Start of DATA SHOWN

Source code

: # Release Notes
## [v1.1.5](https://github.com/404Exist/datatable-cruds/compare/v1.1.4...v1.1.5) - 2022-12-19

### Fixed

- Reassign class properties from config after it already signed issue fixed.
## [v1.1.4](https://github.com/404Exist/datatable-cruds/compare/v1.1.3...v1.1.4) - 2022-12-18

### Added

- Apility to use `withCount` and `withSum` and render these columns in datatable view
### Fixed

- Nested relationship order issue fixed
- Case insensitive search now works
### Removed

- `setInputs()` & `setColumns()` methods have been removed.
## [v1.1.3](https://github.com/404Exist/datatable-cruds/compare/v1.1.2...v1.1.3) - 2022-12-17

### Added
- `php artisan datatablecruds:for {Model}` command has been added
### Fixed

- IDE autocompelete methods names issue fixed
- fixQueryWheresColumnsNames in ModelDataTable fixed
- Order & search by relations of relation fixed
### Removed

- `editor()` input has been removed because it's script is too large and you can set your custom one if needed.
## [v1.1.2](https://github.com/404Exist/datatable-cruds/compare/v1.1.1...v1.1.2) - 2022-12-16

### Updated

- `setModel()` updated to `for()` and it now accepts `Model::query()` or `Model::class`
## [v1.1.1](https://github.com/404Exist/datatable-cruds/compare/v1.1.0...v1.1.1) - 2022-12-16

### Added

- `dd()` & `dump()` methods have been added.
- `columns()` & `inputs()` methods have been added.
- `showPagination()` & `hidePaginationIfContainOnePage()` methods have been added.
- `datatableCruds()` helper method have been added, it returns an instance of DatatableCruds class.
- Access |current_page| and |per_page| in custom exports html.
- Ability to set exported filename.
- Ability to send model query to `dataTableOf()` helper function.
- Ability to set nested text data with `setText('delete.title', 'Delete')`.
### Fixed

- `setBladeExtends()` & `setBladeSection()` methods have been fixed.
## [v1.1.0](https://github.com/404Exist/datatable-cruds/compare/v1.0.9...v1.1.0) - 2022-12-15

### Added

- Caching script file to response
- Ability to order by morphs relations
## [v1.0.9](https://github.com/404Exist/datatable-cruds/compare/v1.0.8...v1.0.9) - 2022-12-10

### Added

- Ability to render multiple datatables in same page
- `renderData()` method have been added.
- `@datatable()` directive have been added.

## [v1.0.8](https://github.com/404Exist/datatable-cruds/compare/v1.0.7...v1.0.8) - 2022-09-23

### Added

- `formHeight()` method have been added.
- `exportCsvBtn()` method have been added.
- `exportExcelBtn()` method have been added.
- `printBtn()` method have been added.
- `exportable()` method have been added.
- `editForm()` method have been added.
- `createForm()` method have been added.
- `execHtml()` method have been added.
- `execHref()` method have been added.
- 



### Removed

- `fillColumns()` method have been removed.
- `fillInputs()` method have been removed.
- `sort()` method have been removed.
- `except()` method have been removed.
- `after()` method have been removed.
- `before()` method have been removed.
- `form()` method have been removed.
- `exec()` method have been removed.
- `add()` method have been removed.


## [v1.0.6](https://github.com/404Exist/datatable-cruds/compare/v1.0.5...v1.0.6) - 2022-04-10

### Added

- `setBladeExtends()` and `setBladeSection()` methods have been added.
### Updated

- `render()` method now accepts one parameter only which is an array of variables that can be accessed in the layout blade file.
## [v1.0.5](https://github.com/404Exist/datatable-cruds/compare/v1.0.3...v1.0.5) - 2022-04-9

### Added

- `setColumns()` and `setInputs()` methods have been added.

End of DATA SHOWN
Start of DATA SHOWN

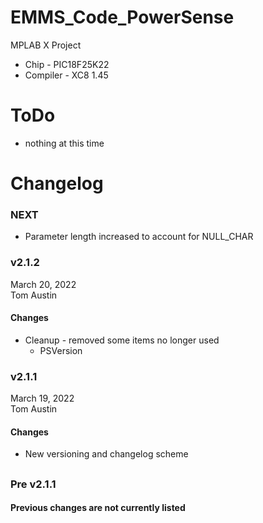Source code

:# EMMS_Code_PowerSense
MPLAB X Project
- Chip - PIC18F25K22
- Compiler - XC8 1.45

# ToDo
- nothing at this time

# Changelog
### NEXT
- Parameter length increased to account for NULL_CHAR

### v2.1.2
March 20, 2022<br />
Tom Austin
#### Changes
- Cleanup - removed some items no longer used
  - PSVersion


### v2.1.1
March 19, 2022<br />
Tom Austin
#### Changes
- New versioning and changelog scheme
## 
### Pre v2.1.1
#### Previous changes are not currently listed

End of DATA SHOWN

## PROBLEM REQUIREMENTS
Which lines of the records contain "script"? Show each of them.

## SOLUTION TO THE EXERCISE
- `editor()` input has been removed because it's script is too large and you can set your custom one if needed.
- Caching script file to response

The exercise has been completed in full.